I don’t mean to say this without taking any blame myself. Looking back, I can think of plenty of times when I acted like a flake.  It happens sometimes when I put too much in my plate or when I’m feeling lazy or anti-social.  Once I had 5 jobs at once, and one small one fell off without my acknowledgment.  I still feel bad when I look in my closet and see that work shirt.  However, I know I learned from that situation, and now I am better at catching myself before I get in over my head.
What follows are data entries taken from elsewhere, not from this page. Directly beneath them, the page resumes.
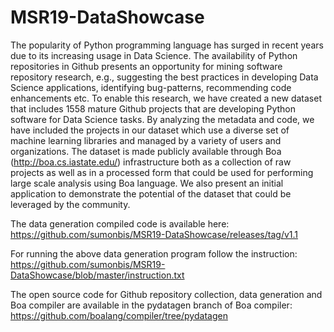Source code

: # MSR19-DataShowcase
The popularity of Python programming language has surged in recent years due to its increasing usage in Data Science. The availability of Python repositories in Github presents an opportunity for mining software repository research, e.g., suggesting the best practices in developing Data Science applications, identifying bug-patterns, recommending code enhancements etc. To enable this research, we have created a new dataset that includes 1558 mature Github projects that are developing Python software for Data Science tasks. By analyzing the metadata and code, we have included the projects in our dataset which use a diverse set of machine learning libraries and managed by a variety of users and organizations. The dataset is made publicly available through Boa (http://boa.cs.iastate.edu/) infrastructure both as a collection of raw projects as well as in a processed form that could be used for performing large scale analysis using Boa language. We also present an initial application to demonstrate the potential of the dataset that could be leveraged by the community.

The data generation compiled code is available here: https://github.com/sumonbis/MSR19-DataShowcase/releases/tag/v1.1

For running the above data generation program follow the instruction: https://github.com/sumonbis/MSR19-DataShowcase/blob/master/instruction.txt

The open source code for Github repository collection, data generation and Boa compiler are available in the pydatagen branch of Boa compiler: https://github.com/boalang/compiler/tree/pydatagen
I’m convinced that most flakes aren’t maliciously out to hurt you, but that they are habitual avoiders who get overwhelmed easily.  In bigger cities, it’s easier to be a flake because if you cut ties, there are so many other people out to turn to.  Their are more obstacles to getting somewhere and more excuses for why you can’t come. However, since we don’t want to fall victim to a flake out, we have to be prepared to for it, whether in ourselves or in others.

So, if someone is flaking out on you, then tell them, and let them know how they can fix things.  If they’re still adamant to put you on the back burner, tell them exactly what kind of jerk they’re being.  Even though flakes hate confrontation, it’s good for them.

Also spotting a flake before you depend on them is crucial.  Even if someone seems like they have your best interests at heart, when they constantly let you down, they’re no friend of yours.  Good intentions never got anyone anywhere.  So with a critical eye, look at your relationship and ask yourself,”would this person have the same faith and commitment to me that I have to them?”

  • Do they show up to things that are important to me?
  •  Do they make an effort to help me when I need it?
  • Do they follow through with their promises?
Swearing into office, Dianne Feinstein

Woman of her Word, “I hereby solemnly swear to come to your party.”

Lately, I’ve been taking that critical eye and fixing it on myself and my habits in regard to steadiness.  In ourselves, fixing flakiness is a matter of taking pride in who we are.  It’s important to value reliability.  Create habits that reinforce that value.

      •  I now make a point to respond definitively to invitations. On Facebook, I avoid the “Maybe” button and if I say I’ll be somewhere, I make a point to show up, no matter what changes in mood, tiredness, or options arise.
      • I clear out my texts when I’m through with them so that I know when I’ve responded to every one.
      • I make plans in advance so that everyone involved has time to adjust if needed.
      • If something happens and I can absolutely not make a commitment, I call, apologize, and explain why.

Remember that when you flake out, you let someone down.  It is a needlessly selfish act. We strive to be the friend we want to have, and we all value a friend we can count on.